We saw the development of the first time piece that made navigating longitude accurate and sailing much more safe. Carpenter and amateur clockmaker John Harrison took on the challenge in the 1700s and developed a series of four clocks — the first three large as a birdcage, the final one — and the successful design — a small and beautiful watch known as H4. It reminded me of Steve Jobs and the quest for the perfect design. Anyhow, I want an H4.

The Greenwich Observatory
The Royal Observatory

Rick then wanted us to go to the “Deer Park” at the far end of Greenwich Park, a former royal hunting ground on a high place overlooking London and the Thames and the skyscrapers of Canary Wharf. A kind of Pearl District with Major Banks. We teased Rick as we walked, and he asserted that the deer park — which he claimed Rick Steves had called a “must-do” — would sure beat those boring paintings I wanted to see in the Queen’s House back down by the Thames. We walked and walked and walked and walked. Rick was hoping for a Nara-style friendly deer petting zoo experience, I think, but it was more like a bunch of mangy fallow deer behind barbed wire. A little English girl was squealing — “I saw a mouse! Or a rat! I’m not sure which!” when we arrived so that made it a little more exciting. We laughed all the way back through the sunshine to the Queen’s House, which turned out to have some AMAZING paintings, even Rick agreed. The 17th century house had been built for the wives of the Stuarts, and there were some iconic portraits of the Tudors and the Stuarts, as well as a famous Spanish Armada painting and many many others. The house itself, now a popular wedding venue, is famous for being the first perfect home designed by Inigo Jones in the Palladian Italian style.

We cruised through the Maritime Museum, which was designed for an age group we didn’t understand — toddlers? pensioners? both? — so we took the light rail and Tube back home to recuperate for dinner. A stroll down King’s Road to Rabbit, which had the cool woodsy vibe of Ned Ludd without the amazing food. The smoked trout with clotted cream was delicious, as was the mushroom ravioli, but all the “small bites” left Will hungry for a bagel with lox and creme brulé back at the hotel.

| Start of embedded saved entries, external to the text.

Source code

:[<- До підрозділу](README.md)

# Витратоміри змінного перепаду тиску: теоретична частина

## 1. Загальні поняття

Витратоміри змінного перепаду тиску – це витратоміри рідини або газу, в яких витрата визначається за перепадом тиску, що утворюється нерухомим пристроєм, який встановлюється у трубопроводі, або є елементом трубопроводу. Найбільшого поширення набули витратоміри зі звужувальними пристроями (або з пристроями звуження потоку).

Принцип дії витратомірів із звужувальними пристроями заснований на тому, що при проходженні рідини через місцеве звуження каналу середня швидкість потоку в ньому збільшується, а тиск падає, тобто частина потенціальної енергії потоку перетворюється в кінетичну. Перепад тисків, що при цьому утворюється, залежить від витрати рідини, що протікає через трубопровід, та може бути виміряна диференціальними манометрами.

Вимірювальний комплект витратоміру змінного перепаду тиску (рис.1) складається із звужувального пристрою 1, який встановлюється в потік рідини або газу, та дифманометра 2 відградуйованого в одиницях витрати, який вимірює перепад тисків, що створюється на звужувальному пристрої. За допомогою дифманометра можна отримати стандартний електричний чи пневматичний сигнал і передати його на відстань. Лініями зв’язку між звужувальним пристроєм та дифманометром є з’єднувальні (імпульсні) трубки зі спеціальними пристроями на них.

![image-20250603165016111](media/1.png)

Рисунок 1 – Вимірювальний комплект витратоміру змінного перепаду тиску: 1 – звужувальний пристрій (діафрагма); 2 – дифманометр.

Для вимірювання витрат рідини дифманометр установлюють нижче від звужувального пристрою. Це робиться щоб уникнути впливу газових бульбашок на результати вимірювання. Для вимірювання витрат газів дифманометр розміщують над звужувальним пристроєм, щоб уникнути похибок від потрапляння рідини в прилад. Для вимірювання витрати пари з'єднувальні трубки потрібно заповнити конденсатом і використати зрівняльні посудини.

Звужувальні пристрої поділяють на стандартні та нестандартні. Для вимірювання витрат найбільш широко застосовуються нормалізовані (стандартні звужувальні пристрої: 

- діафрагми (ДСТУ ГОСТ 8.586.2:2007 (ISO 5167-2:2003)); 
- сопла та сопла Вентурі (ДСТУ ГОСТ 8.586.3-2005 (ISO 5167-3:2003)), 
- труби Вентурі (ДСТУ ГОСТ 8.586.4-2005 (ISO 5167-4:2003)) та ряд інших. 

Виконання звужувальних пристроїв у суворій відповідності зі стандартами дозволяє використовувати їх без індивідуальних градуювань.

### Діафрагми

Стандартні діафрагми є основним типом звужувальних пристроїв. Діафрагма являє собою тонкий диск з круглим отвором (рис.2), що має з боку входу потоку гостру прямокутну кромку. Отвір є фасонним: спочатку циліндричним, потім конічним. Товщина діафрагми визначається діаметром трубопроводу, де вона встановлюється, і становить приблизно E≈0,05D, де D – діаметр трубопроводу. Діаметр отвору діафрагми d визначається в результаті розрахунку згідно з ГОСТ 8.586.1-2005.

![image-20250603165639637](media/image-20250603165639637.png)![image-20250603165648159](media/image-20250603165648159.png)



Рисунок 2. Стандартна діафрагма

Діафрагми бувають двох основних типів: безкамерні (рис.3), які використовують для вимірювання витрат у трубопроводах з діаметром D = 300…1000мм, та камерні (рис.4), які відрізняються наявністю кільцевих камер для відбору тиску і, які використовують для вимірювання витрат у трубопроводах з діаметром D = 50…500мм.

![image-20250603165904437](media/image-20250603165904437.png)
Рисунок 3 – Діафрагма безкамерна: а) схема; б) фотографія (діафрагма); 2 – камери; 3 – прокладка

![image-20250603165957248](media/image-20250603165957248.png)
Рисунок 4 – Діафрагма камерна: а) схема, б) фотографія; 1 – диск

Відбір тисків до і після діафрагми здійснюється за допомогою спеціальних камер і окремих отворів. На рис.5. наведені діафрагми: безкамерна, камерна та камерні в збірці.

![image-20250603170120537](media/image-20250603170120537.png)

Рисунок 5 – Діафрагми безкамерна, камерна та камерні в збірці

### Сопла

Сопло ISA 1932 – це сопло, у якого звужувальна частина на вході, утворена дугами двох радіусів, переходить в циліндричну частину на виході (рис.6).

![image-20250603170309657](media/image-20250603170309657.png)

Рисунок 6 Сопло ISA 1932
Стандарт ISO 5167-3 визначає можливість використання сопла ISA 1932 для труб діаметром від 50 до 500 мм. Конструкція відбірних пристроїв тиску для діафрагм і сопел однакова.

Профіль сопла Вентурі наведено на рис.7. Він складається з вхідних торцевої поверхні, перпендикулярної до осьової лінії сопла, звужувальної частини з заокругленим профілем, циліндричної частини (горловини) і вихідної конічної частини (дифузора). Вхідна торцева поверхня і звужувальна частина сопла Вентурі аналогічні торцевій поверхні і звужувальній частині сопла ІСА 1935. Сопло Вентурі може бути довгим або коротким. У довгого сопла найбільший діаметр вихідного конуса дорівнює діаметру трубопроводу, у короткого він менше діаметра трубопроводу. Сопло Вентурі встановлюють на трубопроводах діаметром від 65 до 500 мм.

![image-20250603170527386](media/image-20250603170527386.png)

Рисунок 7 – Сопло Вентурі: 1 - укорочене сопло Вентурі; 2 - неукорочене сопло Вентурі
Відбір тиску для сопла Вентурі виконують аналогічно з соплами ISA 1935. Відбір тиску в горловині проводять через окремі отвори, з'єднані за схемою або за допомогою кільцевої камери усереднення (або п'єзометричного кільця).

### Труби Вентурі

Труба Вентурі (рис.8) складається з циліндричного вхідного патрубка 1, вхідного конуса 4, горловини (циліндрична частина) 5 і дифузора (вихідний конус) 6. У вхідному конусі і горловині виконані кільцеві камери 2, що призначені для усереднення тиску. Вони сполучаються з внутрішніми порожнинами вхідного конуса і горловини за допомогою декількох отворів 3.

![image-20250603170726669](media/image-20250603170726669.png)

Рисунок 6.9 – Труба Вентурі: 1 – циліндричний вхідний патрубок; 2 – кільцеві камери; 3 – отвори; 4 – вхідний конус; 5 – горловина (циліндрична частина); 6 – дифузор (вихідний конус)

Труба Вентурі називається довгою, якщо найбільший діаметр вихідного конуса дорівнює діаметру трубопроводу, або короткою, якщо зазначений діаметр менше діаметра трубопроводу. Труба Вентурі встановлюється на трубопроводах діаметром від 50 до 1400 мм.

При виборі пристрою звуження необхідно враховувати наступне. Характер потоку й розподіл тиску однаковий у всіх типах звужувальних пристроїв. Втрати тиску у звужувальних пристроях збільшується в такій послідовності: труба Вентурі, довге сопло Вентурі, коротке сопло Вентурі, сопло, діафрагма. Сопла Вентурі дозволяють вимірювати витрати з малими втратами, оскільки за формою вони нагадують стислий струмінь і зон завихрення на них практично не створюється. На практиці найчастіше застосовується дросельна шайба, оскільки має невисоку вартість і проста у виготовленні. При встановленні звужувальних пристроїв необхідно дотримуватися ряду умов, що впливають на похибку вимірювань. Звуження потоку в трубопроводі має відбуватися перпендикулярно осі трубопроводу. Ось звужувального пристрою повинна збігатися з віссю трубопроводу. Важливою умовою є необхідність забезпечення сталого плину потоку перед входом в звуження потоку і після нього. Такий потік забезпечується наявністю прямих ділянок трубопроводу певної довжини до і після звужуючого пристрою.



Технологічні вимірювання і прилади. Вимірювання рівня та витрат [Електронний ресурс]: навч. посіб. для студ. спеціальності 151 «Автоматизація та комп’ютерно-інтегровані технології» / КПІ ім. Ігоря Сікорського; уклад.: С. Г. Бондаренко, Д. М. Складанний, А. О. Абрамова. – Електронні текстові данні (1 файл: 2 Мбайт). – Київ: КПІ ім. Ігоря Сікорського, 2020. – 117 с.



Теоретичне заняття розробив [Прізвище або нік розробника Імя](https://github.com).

We rode home on our first London bus. We had the familiar Tube-vs-Taxi “discussion,” decided to walk, and then a bus pulled up alongside us — it was just like the Grateful Dead song — a bus came by and I got on, that’s where it all began — and we leaped on. It would have delivered us to our door had we not gotten off a stop too soon in an overabundance of caution. Better than a taxi. Better than the Tube. Figured it out two days before we leave. Sigh.